BOSTON — Broker CBRE pretty much had them at ‘Hello,’ but more was required than “good symmetry” and a sunshiny view of brick-and-beam CRE for MC Real Estate Partners to toast yesterday’s $23 million all-cash purchase of the enduring 11 Avenue de Lafayette barely a month after buying adjacent 110 Chauncy St. and thinning an uncertain malaise lingering over Greater Boston’s office sector in a post-pandemic limbo.
“It was a pretty competitive process,” MCRE founding principal Andrew Nathan recounts to Real Reporter in confirming his company’s successful joint venture with Taconic Capital Partners outlasting other suitors vying for the 57,000-sf retail/office structure that dates to 1899. Yesterday’s sale/leaseback with longtime owner Elderhotel Inc. was separate from the $27.8 million mid-March deal where MCRE purchased 110 Chauncy St. and revealed globally known design firm Sasaki will relocate to the 76,000-sf urban address after decades in suburban Watertown. The architectural firm is redesigning 110 Chauncy St. to new millennium standards, and Nathan explains the same plan is on the drawing boards for 11 Avenue de Lafayette where Sasaki will re-imagine the lobby and other common spaces.
“We liked this building on its own merits, but we do feel there is a good symmetry to what we are trying to do next door,” says Nathan. “We believe combining the availability for lease and repositioning of (both buildings) will establish a hub for top design and creative office users in downtown Boston.” Sasaki itself should inspire some of that constituency to consider the properties, according to Nathan, who further maintains the “character” of vintage 11 Avenue de Lafayette also syncs up with those sort of users.
“It has very good bones with a lot of character,” he says of the structure, contributing elements to that outlook including generous window lines providing natural light plus an efficient layout with floorplates larger than typical Class B product, a sector which became an unexpected darling among many new-age companies during the 2010s, and Nathan opines that tenants will continue to embrace their scale and old-world allure going forward despite what would seem to be a trickier format for social-distancing.
Joined by co-founder Steve Grant, Nathan says MCRE’s participation in markets from Boston to Washington, D.C. indicate scant hesitancy among tenants in that regard, and that view appears to be resonating among investors who did apparently find inner beauty in the 11 Avenue de Lafayette opportunity. “The view overall is positive,” says Nathan, adding that tenant interest is already stirring over the firm’s latest investment in which Elderhostel, aka Road Scholar, will lease back one floor in the building, or approximately 17,000 sf, freeing up 40,000 sf for other denizens.

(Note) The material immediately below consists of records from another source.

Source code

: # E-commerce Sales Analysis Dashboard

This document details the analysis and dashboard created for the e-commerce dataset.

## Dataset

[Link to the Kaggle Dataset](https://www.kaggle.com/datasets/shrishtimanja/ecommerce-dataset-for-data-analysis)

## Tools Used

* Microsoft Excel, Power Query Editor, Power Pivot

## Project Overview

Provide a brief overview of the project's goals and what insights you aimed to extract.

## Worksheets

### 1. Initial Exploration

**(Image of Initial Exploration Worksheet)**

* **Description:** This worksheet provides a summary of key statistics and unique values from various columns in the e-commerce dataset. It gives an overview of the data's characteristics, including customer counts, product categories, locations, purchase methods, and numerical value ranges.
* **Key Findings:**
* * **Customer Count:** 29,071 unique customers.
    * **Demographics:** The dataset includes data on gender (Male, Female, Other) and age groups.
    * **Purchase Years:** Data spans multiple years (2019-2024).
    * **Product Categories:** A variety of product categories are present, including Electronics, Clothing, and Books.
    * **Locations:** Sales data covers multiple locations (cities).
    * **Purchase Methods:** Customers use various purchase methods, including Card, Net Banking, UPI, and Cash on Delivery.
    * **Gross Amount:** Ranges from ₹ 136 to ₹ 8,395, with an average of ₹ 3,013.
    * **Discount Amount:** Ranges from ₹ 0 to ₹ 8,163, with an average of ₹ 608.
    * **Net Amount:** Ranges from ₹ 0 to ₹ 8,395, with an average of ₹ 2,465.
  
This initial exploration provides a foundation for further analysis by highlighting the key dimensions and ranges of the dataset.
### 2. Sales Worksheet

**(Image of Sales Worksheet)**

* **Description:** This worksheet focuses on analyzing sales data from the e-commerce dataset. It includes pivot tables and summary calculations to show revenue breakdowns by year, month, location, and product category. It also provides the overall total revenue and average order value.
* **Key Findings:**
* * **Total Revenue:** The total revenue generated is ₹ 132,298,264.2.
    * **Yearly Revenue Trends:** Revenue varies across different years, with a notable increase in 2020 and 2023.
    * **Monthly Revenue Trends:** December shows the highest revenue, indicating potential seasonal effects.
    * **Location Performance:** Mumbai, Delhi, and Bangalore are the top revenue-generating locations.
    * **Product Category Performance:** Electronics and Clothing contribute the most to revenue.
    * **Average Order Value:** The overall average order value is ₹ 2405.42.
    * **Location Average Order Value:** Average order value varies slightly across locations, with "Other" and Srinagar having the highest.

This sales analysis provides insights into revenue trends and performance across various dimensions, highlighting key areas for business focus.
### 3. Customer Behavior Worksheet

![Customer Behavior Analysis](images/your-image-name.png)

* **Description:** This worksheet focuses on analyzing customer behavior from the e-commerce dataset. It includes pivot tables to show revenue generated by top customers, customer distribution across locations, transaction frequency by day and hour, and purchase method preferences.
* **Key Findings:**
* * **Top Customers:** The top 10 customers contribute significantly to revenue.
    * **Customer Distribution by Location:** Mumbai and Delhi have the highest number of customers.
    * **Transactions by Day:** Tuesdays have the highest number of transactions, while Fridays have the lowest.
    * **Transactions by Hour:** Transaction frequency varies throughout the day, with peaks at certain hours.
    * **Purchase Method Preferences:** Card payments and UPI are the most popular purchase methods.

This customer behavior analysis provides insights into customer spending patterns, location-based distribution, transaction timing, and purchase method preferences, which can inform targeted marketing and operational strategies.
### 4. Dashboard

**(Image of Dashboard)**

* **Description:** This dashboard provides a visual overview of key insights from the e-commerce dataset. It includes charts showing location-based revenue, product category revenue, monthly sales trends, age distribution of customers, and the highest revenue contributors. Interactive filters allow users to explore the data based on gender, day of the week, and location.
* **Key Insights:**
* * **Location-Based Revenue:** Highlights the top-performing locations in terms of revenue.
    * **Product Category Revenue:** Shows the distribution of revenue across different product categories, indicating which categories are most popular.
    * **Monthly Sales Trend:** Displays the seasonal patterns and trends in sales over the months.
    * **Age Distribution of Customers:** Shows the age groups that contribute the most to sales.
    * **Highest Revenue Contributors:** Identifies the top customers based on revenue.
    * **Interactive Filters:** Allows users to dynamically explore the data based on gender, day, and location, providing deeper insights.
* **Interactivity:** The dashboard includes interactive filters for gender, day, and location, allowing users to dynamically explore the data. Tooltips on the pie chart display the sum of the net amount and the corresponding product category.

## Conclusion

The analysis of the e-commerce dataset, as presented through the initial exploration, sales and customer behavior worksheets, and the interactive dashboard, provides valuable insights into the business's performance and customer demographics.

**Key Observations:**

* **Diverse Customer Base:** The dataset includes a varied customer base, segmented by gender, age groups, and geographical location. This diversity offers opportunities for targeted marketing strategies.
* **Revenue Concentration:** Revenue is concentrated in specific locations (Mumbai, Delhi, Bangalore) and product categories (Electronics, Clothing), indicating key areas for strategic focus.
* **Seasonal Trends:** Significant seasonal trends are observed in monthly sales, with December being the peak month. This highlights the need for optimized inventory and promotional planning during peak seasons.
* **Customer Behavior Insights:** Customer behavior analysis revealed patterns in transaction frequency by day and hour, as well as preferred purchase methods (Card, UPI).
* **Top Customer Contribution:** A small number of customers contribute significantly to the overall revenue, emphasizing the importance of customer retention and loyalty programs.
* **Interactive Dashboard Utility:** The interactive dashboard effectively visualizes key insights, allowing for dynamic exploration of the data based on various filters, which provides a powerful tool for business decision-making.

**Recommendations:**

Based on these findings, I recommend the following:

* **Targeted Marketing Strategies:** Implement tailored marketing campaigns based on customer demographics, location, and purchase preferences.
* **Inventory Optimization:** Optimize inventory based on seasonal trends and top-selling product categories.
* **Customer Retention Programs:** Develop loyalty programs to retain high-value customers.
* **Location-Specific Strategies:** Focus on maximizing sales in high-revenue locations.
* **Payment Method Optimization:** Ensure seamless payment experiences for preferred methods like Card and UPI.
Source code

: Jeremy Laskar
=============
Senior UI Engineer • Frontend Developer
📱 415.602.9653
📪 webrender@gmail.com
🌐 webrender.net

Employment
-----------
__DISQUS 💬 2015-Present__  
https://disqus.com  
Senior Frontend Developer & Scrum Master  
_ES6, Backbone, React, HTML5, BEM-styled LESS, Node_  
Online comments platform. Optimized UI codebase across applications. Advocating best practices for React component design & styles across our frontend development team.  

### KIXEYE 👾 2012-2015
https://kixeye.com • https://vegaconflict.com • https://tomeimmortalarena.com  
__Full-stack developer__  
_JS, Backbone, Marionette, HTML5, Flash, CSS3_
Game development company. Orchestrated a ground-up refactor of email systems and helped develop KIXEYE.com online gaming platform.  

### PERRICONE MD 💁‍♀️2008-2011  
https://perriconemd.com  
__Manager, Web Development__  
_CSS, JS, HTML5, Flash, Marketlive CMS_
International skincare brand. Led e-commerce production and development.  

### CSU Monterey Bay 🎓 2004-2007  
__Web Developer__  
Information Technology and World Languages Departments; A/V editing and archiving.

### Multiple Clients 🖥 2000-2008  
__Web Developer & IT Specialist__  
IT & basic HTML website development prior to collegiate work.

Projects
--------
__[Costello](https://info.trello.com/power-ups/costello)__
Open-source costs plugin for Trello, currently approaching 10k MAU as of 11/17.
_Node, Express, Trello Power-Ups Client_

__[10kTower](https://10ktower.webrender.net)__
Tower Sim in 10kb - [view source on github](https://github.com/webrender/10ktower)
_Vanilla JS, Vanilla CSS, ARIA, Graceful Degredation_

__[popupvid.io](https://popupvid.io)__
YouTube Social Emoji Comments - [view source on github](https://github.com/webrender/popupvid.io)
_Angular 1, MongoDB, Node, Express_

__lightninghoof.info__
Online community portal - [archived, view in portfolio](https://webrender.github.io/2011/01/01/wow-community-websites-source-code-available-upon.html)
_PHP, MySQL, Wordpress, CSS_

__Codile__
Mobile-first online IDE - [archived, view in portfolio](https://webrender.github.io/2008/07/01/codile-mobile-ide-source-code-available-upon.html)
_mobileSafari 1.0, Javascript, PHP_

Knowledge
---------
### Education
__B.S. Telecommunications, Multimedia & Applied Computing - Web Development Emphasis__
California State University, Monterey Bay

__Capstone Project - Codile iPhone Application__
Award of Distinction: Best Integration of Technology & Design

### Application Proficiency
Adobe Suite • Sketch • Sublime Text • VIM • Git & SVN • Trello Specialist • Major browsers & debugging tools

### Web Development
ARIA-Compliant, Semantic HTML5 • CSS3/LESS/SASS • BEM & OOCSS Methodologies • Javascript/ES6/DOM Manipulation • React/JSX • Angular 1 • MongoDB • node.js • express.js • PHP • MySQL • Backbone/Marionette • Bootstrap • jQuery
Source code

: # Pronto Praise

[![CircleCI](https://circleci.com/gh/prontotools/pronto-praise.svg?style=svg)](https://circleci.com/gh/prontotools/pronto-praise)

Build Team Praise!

Elderhostel, a not-for-profit educational travel organization, has owned 11 Avenue de Lafayette since paying $6.6 million in December 1999. The CBRE team led by Executive VPs Scott Dragos, Douglas Jacoby and Christopher Skeffington advised the seller and procured MCRE after a full-blown marketing effort, with other team members participating including CBRE First VPs Anthony Hayes, Timothy Mulhall, Roy Sandeman and Vice President Daniel Hines.
MCRE would certainly seem qualified to forecast emerging trends with a particular pedigree of capturing the feel locally after more than 15 years of its principals taking on similar Class B endeavors, originally through Nathan’s Meritage Properties whose Beantown resume dates back to 18 Tremont St., a 202,000-sf landmark asset near Government Center purchased in April 2005 for $37.6 million then harvested in October 2007 for $49.5 million. The 153,000-sf Tower Point office building in South Boston was secured for $32 million in October 2008 and divested to Davis Cos. five years later for $43 million while another turnaround involved 711 Atlantic Ave., a 99,000-sf, six-story gem barely a brick’s throw away from 110 Chauncy St. and 11 Avenue de Lafayette which Meritage bought in May 2012 for $28 million and traded in August 2015 at a consideration of $43.0 million.
MCRE was also in Greater Boston pre-pandemic, with the firm buying 485 Massachusetts Ave. in Cambridge and Boston’s 201 South St., around the corner from 711 Atlantic Ave. Tishman Speyer alums Grant and Nathan joined forces in 2019 to form MCRE, with Grant having founded ClearRock Properties.
This is Taconic Capital’s first entry in metropolitan Boston. The global institutional investment firm which has offices in New York City, London and Hong Kong is led by former Goldman Sachs partners Ken Brody and Frank Brosens. Overseeing $8 billion in total assets under management, Taconic’s CRE portfolio has $2.6 billion of investments, of which 36 million sf is comprised of office and industrial product on top of 23,500 hotel keys and 22,500 multifamily units.
According to Nathan, MCRE has yet to name a leasing agent for 11 Avenue de Lafayette and is also mulling financing possibilities after acquiring the property sans debt.